:: Problem description ::
When you reach the line containing "authentication.", begin copying exactly, and keep going through the last line of the records below, copying nothing before it.

:: Data to examine ::

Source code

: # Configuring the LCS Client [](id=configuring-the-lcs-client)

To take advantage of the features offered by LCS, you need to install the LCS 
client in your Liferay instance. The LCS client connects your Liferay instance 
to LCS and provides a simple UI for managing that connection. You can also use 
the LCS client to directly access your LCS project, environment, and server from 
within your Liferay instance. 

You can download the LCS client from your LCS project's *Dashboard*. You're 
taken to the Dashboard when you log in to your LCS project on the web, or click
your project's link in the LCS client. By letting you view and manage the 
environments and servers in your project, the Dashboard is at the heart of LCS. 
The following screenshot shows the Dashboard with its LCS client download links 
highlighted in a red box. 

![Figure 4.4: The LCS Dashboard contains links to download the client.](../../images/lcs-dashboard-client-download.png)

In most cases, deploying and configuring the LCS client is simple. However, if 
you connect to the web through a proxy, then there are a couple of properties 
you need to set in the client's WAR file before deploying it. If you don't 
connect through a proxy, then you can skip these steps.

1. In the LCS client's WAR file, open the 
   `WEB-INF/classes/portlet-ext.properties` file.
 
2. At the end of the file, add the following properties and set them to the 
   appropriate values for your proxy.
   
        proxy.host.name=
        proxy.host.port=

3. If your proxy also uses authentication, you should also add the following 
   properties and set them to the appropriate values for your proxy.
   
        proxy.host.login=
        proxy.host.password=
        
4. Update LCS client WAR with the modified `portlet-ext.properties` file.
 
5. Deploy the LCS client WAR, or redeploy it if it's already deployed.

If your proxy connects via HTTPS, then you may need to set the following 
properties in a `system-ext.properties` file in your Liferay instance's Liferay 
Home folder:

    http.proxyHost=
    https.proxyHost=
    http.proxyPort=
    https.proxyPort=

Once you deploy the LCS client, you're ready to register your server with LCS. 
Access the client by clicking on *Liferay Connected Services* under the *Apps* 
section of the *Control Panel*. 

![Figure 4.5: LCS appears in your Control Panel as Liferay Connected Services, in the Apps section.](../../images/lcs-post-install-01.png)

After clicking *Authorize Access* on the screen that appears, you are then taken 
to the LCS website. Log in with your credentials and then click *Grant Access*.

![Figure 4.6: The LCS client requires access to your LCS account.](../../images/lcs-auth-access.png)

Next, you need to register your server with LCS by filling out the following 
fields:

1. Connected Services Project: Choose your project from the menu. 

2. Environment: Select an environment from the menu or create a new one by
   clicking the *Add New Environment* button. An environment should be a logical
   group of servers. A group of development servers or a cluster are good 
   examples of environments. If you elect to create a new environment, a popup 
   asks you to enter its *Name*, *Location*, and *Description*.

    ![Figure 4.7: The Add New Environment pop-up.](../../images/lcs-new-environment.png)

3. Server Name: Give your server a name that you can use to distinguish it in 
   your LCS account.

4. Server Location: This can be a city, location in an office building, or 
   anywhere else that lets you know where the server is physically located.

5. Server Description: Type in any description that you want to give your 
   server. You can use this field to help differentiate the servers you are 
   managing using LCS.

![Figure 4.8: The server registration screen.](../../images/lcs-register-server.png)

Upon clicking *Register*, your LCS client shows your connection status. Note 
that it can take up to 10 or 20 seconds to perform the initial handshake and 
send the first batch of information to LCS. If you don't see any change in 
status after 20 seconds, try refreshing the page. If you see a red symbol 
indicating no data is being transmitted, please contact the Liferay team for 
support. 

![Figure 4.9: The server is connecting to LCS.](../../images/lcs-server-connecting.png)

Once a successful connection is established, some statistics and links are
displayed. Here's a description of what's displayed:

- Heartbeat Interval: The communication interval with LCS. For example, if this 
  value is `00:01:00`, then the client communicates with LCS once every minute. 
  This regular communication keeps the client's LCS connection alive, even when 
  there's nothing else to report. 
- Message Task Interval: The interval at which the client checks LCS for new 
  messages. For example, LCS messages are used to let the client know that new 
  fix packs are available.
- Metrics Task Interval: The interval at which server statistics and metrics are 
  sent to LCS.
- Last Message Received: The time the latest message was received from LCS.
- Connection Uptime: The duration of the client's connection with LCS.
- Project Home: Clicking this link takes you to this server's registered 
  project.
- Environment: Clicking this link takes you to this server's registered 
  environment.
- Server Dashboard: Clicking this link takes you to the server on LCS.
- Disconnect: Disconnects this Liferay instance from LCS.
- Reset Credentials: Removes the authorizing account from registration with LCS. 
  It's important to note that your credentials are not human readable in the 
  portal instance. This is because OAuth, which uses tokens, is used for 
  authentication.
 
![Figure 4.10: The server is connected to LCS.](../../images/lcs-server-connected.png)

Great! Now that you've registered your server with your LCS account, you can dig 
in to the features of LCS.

:: Exercise result ::
  authentication.
 
![Figure 4.10: The server is connected to LCS.](../../images/lcs-server-connected.png)

Great! Now that you've registered your server with your LCS account, you can dig 
in to the features of LCS.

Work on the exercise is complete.